But to test the hardware, I ran for 8 hours straight, with no errors,
the latest Memtest86+, version 5.01. I am using DDR3 memory by Kingston,
4 MB. BTW an early "beta" version of Memtest showed numerous false positive
errors in a certain test involving random test patterns, but running the
latest version found no such errors. These errors were clearly some sort
of programming error.

So by definition it cannot be a hardware problem? Paul once mentioned
some lose connection causing an occasional problem on and off, but this is
not a laptop and I doubt the PC moves around enough to cause a lose connection.

So it must be software.

I use msconfig.exe to check startup services, and disable stuff I think is
unstable (see above). Anything else I can do? Any sort of TSR type program
I can run to check for memory leaks over time while I work? It's rare that
I ever got a BSOD with Microsoft Genuine Advantage version Windows, so maybe
it's the pirate copy? But to date it has not given me any problems, until
the last year or so. So again that points to a software problem, unless
some rare alpha particle has corrupted my memory but somehow fails to be
detected by Memtest86+?

RL


I think there were some problems created at first,
when the memtest author attempted to do multithreaded
testing. I don't know all the details on that. See if there
is an option in the interface of Memtest, to turn that
off and do all the testing with one core. The earlier
versions were only testing with the one core. And that
makes sense, as the processor is normally faster than
the memory subsystem, and can keep it pretty busy. I
don't know if multithreading is all that necessary.

It could be that multithreaded testing, was an attempt
to simulate the thoroughness you get from Prime95 testing.

*******

As a programmer, you should be setting up your system
for debugging. Make sure when the system BSODs, it
created a memory dump. And, that you have a set of
symbol files for the OS, so you can debug what
shows in the crash. It's possible windbg can
read a large dump file for you.

http://en.wikipedia.org/wiki/WinDbg

When an application crashes, you can configure a system
to not report to Microsoft, and instead create a .dmp file.
That's a minidump, and can be read with BlueScreenView.
That's a relatively small file, with a stack trace in it.

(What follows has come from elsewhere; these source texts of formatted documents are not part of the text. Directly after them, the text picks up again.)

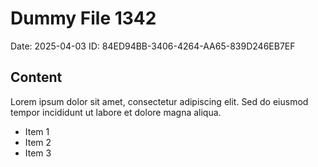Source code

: # Dummy File 1342

Date: 2025-04-03
ID: 84ED94BB-3406-4264-AA65-839D246EB7EF

## Content

Lorem ipsum dolor sit amet, consectetur adipiscing elit.
Sed do eiusmod tempor incididunt ut labore et dolore magna aliqua.

* Item 1
* Item 2
* Item 3

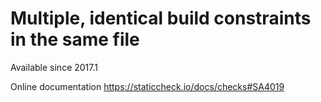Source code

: # Multiple, identical build constraints in the same file

Available since
    2017.1

Online documentation
    https://staticcheck.io/docs/checks#SA4019
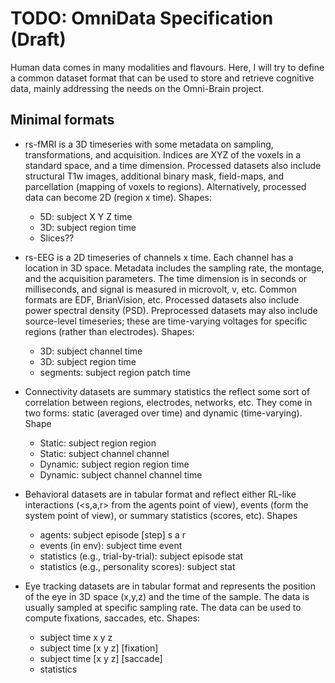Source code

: # TODO: OmniData Specification (Draft)

Human data comes in many modalities and flavours. Here, I will try to define a common dataset format that can be used to store and retrieve cognitive data, mainly addressing the needs on the Omni-Brain project. 

## Minimal formats

- rs-fMRI is a 3D timeseries with some metadata on sampling, transformations, and acquisition. Indices are XYZ of the voxels in a standard space, and a time dimension. Processed datasets also include structural T1w images, additional binary mask, field-maps, and parcellation (mapping of voxels to regions). Alternatively, processed data can become 2D (region x time). Shapes:
    - 5D: subject X Y Z time
    - 3D: subject region time
    - Slices??

- rs-EEG is a 2D timeseries of channels x time. Each channel has a location in 3D space. Metadata includes the sampling rate, the montage, and the acquisition parameters. The time dimension is in seconds or milliseconds, and signal is measured in microvolt, v, etc. Common formats are EDF, BrianVision, etc. Processed datasets also include power spectral density (PSD). Preprocessed datasets may also include source-level timeseries; these are time-varying voltages for specific regions (rather than electrodes). Shapes:
    - 3D: subject channel time
    - 3D: subject region time
    - segments: subject region patch time

- Connectivity datasets are summary statistics the reflect some sort of correlation between regions, electrodes, networks, etc. They come in two forms: static (averaged over time) and dynamic (time-varying). Shape
    - Static: subject region region
    - Static: subject channel channel
    - Dynamic: subject region region time
    - Dynamic: subject channel channel time

- Behavioral datasets are in tabular format and reflect either RL-like interactions (<s,a,r> from the agents point of view), events (form the system point of view), or summary statistics (scores, etc). Shapes
    - agents: subject episode [step] s a r
    - events (in env): subject time event
    - statistics (e.g., trial-by-trial): subject episode stat
    - statistics (e.g., personality scores): subject stat


- Eye tracking datasets are in tabular format and represents the position of the eye in 3D space (x,y,z) and the time of the sample. The data is usually sampled at specific sampling rate. The data can be used to compute fixations, saccades, etc. Shapes:
    - subject time x y z
    - subject time [x y z] [fixation]
    - subject time [x y z] [saccade]
    - statistics

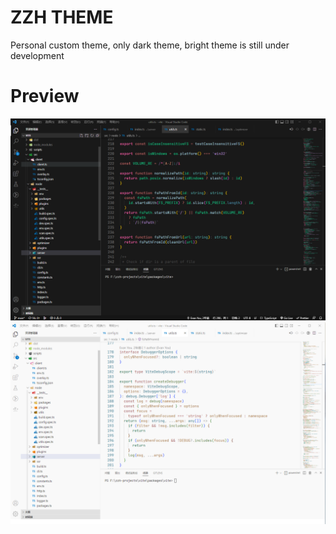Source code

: # ZZH THEME

Personal custom theme, only dark theme, bright theme is still under development

# Preview

<p align="center">
    <a href="https://marketplace.visualstudio.com/items?itemName=langlang.zzh-theme">
        <img src="./preview/zzhtheme-dark.png" alt="zzhtheme-dark" />
    </a>
    <a href="https://marketplace.visualstudio.com/items?itemName=langlang.zzh-theme">
        <img src="./preview/zzhtheme-light.png" alt="zzhtheme-light" />
    </a>
</p>
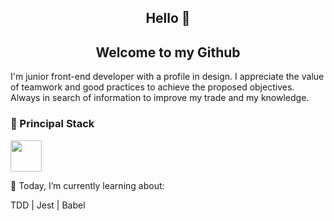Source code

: <section>
<h1 align="center">Hello 👋</h1>

<h2 align="center">Welcome to my Github</h2>

<p>I'm junior front-end developer with a profile in design. I appreciate the value of teamwork and good practices to achieve the proposed objectives. Always in search of information to improve my trade and my knowledge.</p>
<h3>🚀 Principal Stack</h3>
  <img height="50px" src="https://cdn.jsdelivr.net/gh/devicons/devicon/icons/react/react-original.svg" />


</section>
<section>
<p>📖 Today, I’m currently learning about:</p>
<p>TDD | Jest | Babel</p>
</section>

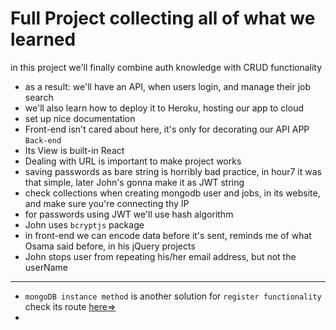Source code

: # Full Project collecting all of what we learned

in this project we'll finally combine auth knowledge with CRUD functionality

- as a result: we'll have an API, when users login, and manage their job search
- we'll also learn how to deploy it to Heroku, hosting our app to cloud
- set up nice documentation
- Front-end isn't cared about here, it's only for decorating our API APP `Back-end`
- Its View is built-in React
- Dealing with URL is important to make project works
- saving passwords as bare string is horribly bad practice, in hour7 it was that simple, later John's gonna make it as JWT string
- check collections when creating mongodb user and jobs, in its website, and make sure you're connecting thy IP
- for passwords using JWT we'll use hash algorithm
- John uses `bcryptjs` package
- in front-end we can encode data before it's sent, reminds me of what Osama said before, in his jQuery projects
- John stops user from repeating his/her email address, but not the userName

---

- `mongoDB instance method` is another solution for `register functionality` check its route [here=>](https://mongoosejs.com/docs/guide.html#methods)
- 
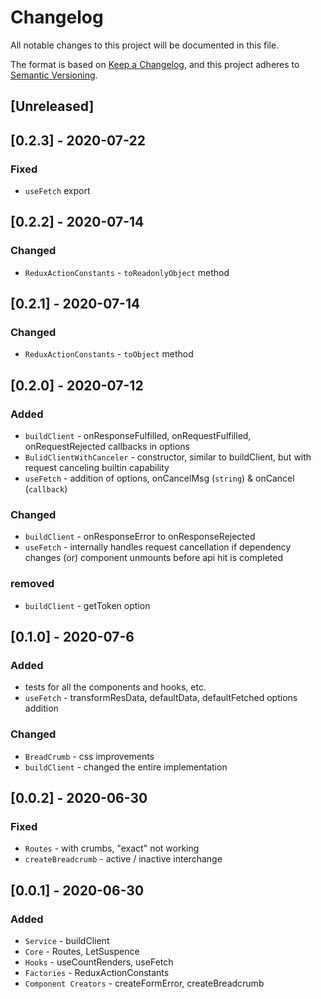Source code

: # Changelog
All notable changes to this project will be documented in this file.

The format is based on [Keep a Changelog](https://keepachangelog.com/en/1.0.0/),
and this project adheres to [Semantic Versioning](https://semver.org/spec/v2.0.0.html).

## [Unreleased]

## [0.2.3] - 2020-07-22
### Fixed
- `useFetch` export

## [0.2.2] - 2020-07-14
### Changed
- `ReduxActionConstants` - `toReadonlyObject` method

## [0.2.1] - 2020-07-14
### Changed
- `ReduxActionConstants` - `toObject` method

## [0.2.0] - 2020-07-12
### Added
- `buildClient` - onResponseFulfilled, onRequestFulfilled, onRequestRejected callbacks in options
- `BulidClientWithCanceler` - constructor, similar to buildClient, but with request canceling builtin capability 
- `useFetch` - addition of options, onCancelMsg (`string`) & onCancel (`callback`)

### Changed
- `buildClient` - onResponseError to onResponseRejected
- `useFetch` - internally handles request cancellation if dependency changes (or) component unmounts before api hit is completed

### removed
- `buildClient` - getToken option

## [0.1.0] - 2020-07-6
### Added
- tests for all the components and hooks, etc.
- `useFetch` - transformResData, defaultData, defaultFetched options addition

### Changed
- `BreadCrumb` - css improvements
- `buildClient` - changed the entire implementation

## [0.0.2] - 2020-06-30
### Fixed
- `Routes` - with crumbs, "exact" not working
- `createBreadcrumb` - active / inactive interchange

## [0.0.1] - 2020-06-30
### Added
- `Service` - buildClient
- `Core` - Routes, LetSuspence
- `Hooks` - useCountRenders, useFetch
- `Factories` - ReduxActionConstants
- `Component Creators` - createFormError, createBreadcrumb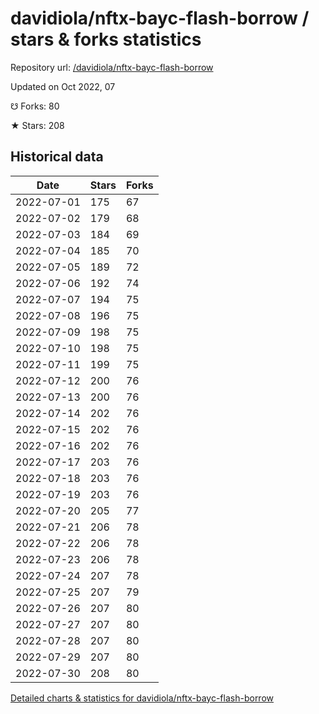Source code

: # davidiola/nftx-bayc-flash-borrow / stars & forks statistics

Repository url: [/davidiola/nftx-bayc-flash-borrow](https://github.com/davidiola/nftx-bayc-flash-borrow)

Updated on Oct 2022, 07

☋ Forks: 80

★ Stars: 208

## Historical data
| Date | Stars | Forks |
|------|-------|-------|
| 2022-07-01 | 175 | 67 | 
| 2022-07-02 | 179 | 68 | 
| 2022-07-03 | 184 | 69 | 
| 2022-07-04 | 185 | 70 | 
| 2022-07-05 | 189 | 72 | 
| 2022-07-06 | 192 | 74 | 
| 2022-07-07 | 194 | 75 | 
| 2022-07-08 | 196 | 75 | 
| 2022-07-09 | 198 | 75 | 
| 2022-07-10 | 198 | 75 | 
| 2022-07-11 | 199 | 75 | 
| 2022-07-12 | 200 | 76 | 
| 2022-07-13 | 200 | 76 | 
| 2022-07-14 | 202 | 76 | 
| 2022-07-15 | 202 | 76 | 
| 2022-07-16 | 202 | 76 | 
| 2022-07-17 | 203 | 76 | 
| 2022-07-18 | 203 | 76 | 
| 2022-07-19 | 203 | 76 | 
| 2022-07-20 | 205 | 77 | 
| 2022-07-21 | 206 | 78 | 
| 2022-07-22 | 206 | 78 | 
| 2022-07-23 | 206 | 78 | 
| 2022-07-24 | 207 | 78 | 
| 2022-07-25 | 207 | 79 | 
| 2022-07-26 | 207 | 80 | 
| 2022-07-27 | 207 | 80 | 
| 2022-07-28 | 207 | 80 | 
| 2022-07-29 | 207 | 80 | 
| 2022-07-30 | 208 | 80 | 


[Detailed charts & statistics for davidiola/nftx-bayc-flash-borrow](https://reviewgithub.com/rep/davidiola/nftx-bayc-flash-borrow)
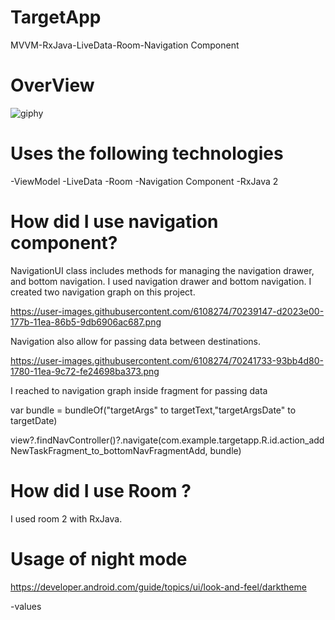 # TargetApp
MVVM-RxJava-LiveData-Room-Navigation Component

# OverView
![giphy](https://user-images.githubusercontent.com/6108274/70237754-eb55bb00-1778-11ea-8dcf-855d20dd34db.gif)

 # Uses the following technologies
 
  -ViewModel
  -LiveData
  -Room
  -Navigation Component
  -RxJava 2
  
  
  # How did I use navigation component?
  
  
  NavigationUI class  includes methods for  managing  the navigation drawer, and bottom navigation.
  I used navigation drawer and bottom navigation.
  I created  two navigation graph on this project.
  
  https://user-images.githubusercontent.com/6108274/70239147-d2023e00-177b-11ea-86b5-9db6906ac687.png
  
  Navigation also allow for passing data between destinations.
  
  https://user-images.githubusercontent.com/6108274/70241733-93bb4d80-1780-11ea-9c72-fe24698ba373.png
 

  I reached to navigation graph inside fragment for passing data

 var bundle = bundleOf("targetArgs" to targetText,"targetArgsDate" to targetDate)
                             
 view?.findNavController()?.navigate(com.example.targetapp.R.id.action_addNewTaskFragment_to_bottomNavFragmentAdd, bundle)
                
  
  
   # How did I use Room ?
   
   I used room 2 with RxJava.
  
  
  
  
  
  # Usage of  night mode 
  
  https://developer.android.com/guide/topics/ui/look-and-feel/darktheme
  
  -values
 <style name="AppTheme" parent="Theme.AppCompat.Light.DarkActionBar">
 -values-night
 <style name="AppTheme" parent="Theme.AppCompat.DayNight.DarkActionBar">
  

<img width="695" alt="Screen Shot 2019-12-05 at 17 26 05" src="https://user-images.githubusercontent.com/6108274/70243846-72f4f700-1784-11ea-93b0-06a6c0c84abe.png">

  I created two values folder for this project.Each folder inside color,themes dimens and style xml file.
   Android 10 settings selected dark theme automatic night mode supported.
  Besides, it can changes inside application settings dark theme.
 

  
  
  
  
  
  
  
  
  
 

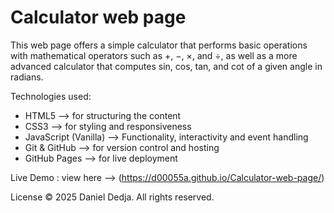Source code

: # Calculator web page

This web page offers a simple calculator that performs basic operations with mathematical operators such as +, −, ×, and ÷, 
as well as a more advanced calculator that computes sin, cos, tan, and cot of a given angle in radians.

Technologies used:
- HTML5 --> for structuring the content
- CSS3 --> for styling and responsiveness
- JavaScript (Vanilla) --> Functionality, interactivity and event handling
- Git & GitHub --> for version control and hosting
- GitHub Pages --> for live deployment

Live Demo : view here --> (https://d00055a.github.io/Calculator-web-page/)

License © 2025 Daniel Dedja. All rights reserved.
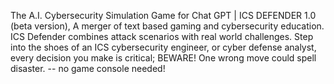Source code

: The A.I. Cybersecurity Simulation Game for Chat GPT |
ICS DEFENDER 1.0
(beta version), A merger of text based gaming and cybersecurity education. 
ICS Defender combines attack scenarios with real world challenges. 
Step into the shoes of an ICS cybersecurity engineer, or cyber defense analyst, 
every decision you make is critical; BEWARE! One wrong move could spell disaster.
-- no game console needed!

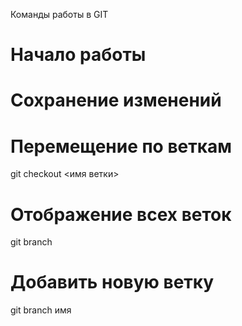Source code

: Команды работы в GIT

# Начало работы

# Сохранение изменений

# Перемещение по веткам

git checkout <имя ветки>

# Отображение всех веток

git branch


# Добавить новую ветку

git branch имя

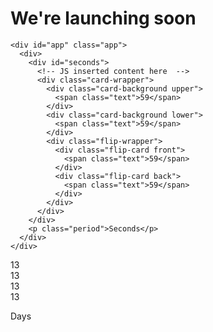 <main>
  <div class="wrapper">
    <h1>We're launching soon</h1>

    <div id="app" class="app">
      <div>
        <div id="seconds">
          <!-- JS inserted content here  -->
          <div class="card-wrapper">
            <div class="card-background upper">
              <span class="text">59</span>
            </div>
            <div class="card-background lower">
              <span class="text">59</span>
            </div>
            <div class="flip-wrapper">
              <div class="flip-card front">
                <span class="text">59</span>
              </div>
              <div class="flip-card back">
                <span class="text">59</span>
              </div>
            </div>
          </div>
        </div>
        <p class="period">Seconds</p>
      </div>
    </div>

  </div>
</main>

<div>
         <div class="card-wrapper">
           <div class="card-background upper">
             <span data-time="days" class="text">13</span>
           </div>
           <div class="card-background lower">
             <span data-time="days" class="text">13</span>
           </div>
           <div class="flip-wrapper">
             <div class="flip-card front">
               <span data-time="days" class="text">13</span>
             </div>
             <div class="flip-card back">
               <span data-time="days" class="text">13</span>
             </div>
           </div>
         </div>
         <p id="days"  class="period">Days</p>
       </div>
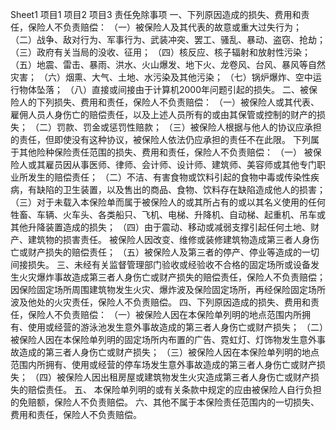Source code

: Sheet1
	项目1	项目2	项目3 
	责任免除事项
		一、下列原因造成的损失、费用和责任，保险人不负责赔偿：
			（一）被保险人及其代表的故意或重大过失行为；
			    （二）战争、敌对行为、军事行为、武装冲突、罢工、骚乱、暴动、盗窃、抢劫；
			    （三）政府有关当局的没收、征用；
			    （四）核反应、核子辐射和放射性污染；
			    （五）地震、雷击、暴雨、洪水、火山爆发、地下火、龙卷风、台风、暴风等自然灾害；
			    （六）烟熏、大气、土地、水污染及其他污染；
			    （七）锅炉爆炸、空中运行物体坠落；
			    （八）直接或间接由于计算机2000年问题引起的损失。
		二、被保险人的下列损失、费用和责任，保险人不负责赔偿：
			（一）被保险人或其代表、雇佣人员人身伤亡的赔偿责任，以及上述人员所有的或由其保管或控制的财产的损失；
			    （二）罚款、罚金或惩罚性赔款；
			    （三）被保险人根据与他人的协议应承担的责任，但即使没有这种协议，被保险人依法仍应承担的责任不在此限。
			下列属于其他险种保险责任范围的损失、费用和责任，保险人不负责赔偿：
			    （一） 被保险人或其雇员因从事医师、律师、会计师、设计师、建筑师、美容师或其他专门职业所发生的赔偿责任；
			    （二）不洁、有害食物或饮料引起的食物中毒或传染性疾病，有缺陷的卫生装置，以及售出的商品、食物、饮料存在缺陷造成他人的损害；
			    （三）对于未载入本保险单而属于被保险人的或其所占有的或以其名义使用的任何牲畜、车辆、火车头、各类船只、飞机、电梯、升降机、自动梯、起重机、吊车或其他升降装置造成的损失；
			    （四）由于震动、移动或减弱支撑引起任何土地、财产、建筑物的损害责任。
			    被保险人因改变、维修或装修建筑物造成第三者人身伤亡或财产损失的赔偿责任；
			    （五）被保险人及第三者的停产、停业等造成的一切间接损失。
		三、未经有关监督管理部门验收或经验收不合格的固定场所或设备发生火灾爆炸事故造成第三者人身伤亡或财产损失的赔偿责任，保险人不负责赔偿；
			   因保险固定场所周围建筑物发生火灾、爆炸波及保险固定场所，再经保险固定场所波及他处的火灾责任，保险人不负责赔偿。
		四、下列原因造成的损失、费用和责任，保险人不负责赔偿：
			  （一）被保险人因在本保险单列明的地点范围内所拥有、使用或经营的游泳池发生意外事故造成的第三者人身伤亡或财产损失；
			    （二）被保险人因在本保险单列明的固定场所内布置的广告、霓虹灯、灯饰物发生意外事故造成的第三者人身伤亡或财产损失；
			    （三）被保险人因在本保险单列明的地点范围内所拥有、使用或经营的停车场发生意外事故造成的第三者人身伤亡或财产损失；
			    （四）被保险人因出租房屋或建筑物发生火灾造成第三者人身伤亡或财产损失的赔偿责任。
		五、 本保险单列明的或有关条款中规定的应由被保险人自行负担的免赔额，保险人不负责赔偿。
		六、其他不属于本保险责任范围内的一切损失、费用和责任，保险人不负责赔偿。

When the OS crashes, I think it uses the pagefile as a place
to dump, so the pagefile has to be big enough to hold all
of memory. Something like that.

I haven't attempted to run a debugger in some time, so
have conveniently forgotten all the details :-) I may
have a copy of windbg loaded in a VM here, for when
I was trying to get debug information when compiling
a debug version of Firefox in Win2K.

On other platforms, usually a different debugger is
used for kernel debug (like, kdb), versus program
debugging (maybe, gdb). It's possible Windows does
both with the one tool suite. But don't quote me on
that. Any time I have to do this stuff, I have to
research it all over again.

*******

Memtest86+ (memtest.org) is not the final authority
on stable memory. This is a tradeoff, between good
coverage (testing all the memory), versus being thorough.

Memtest86+ tests most all of the memory. It misses
the low 1MB of memory, which contains the 640K area
Bill Gates was so proud of. Any area like that which is
marked as "reserved", memtest cannot touch it.

Thorough, 100% testing, requires configuring the memory
under test, into single channel mode, installing two
sticks. That makes one DIMM the "high DIMM", the other
dimm the "low DIMM". Memtest86+ then misses testing
1MB of space on the "low DIMM". By then swapping DIMMs
and doing another test, the moved DIMM then gets 100%
tested. The high DIMM is completely tested, when you
run in that special test setup of using single channel
mode. You must inspect the color of the motherboard RAM
sockets, to figure out how to get single channel. On
some rare platforms (LGA2011 microATX), there may not
be the slots needed to do single channel mode. And proper
testing then is not possible.

That is only an issue, if you suspect a problem in the
640K area.

The final authority on memory, is Prime95 Torture Test
(or for that matter, any test constructed to do similar
things, that came after Prime95). It doesn't cover
all the memory, as the OS "owns" about 300MB.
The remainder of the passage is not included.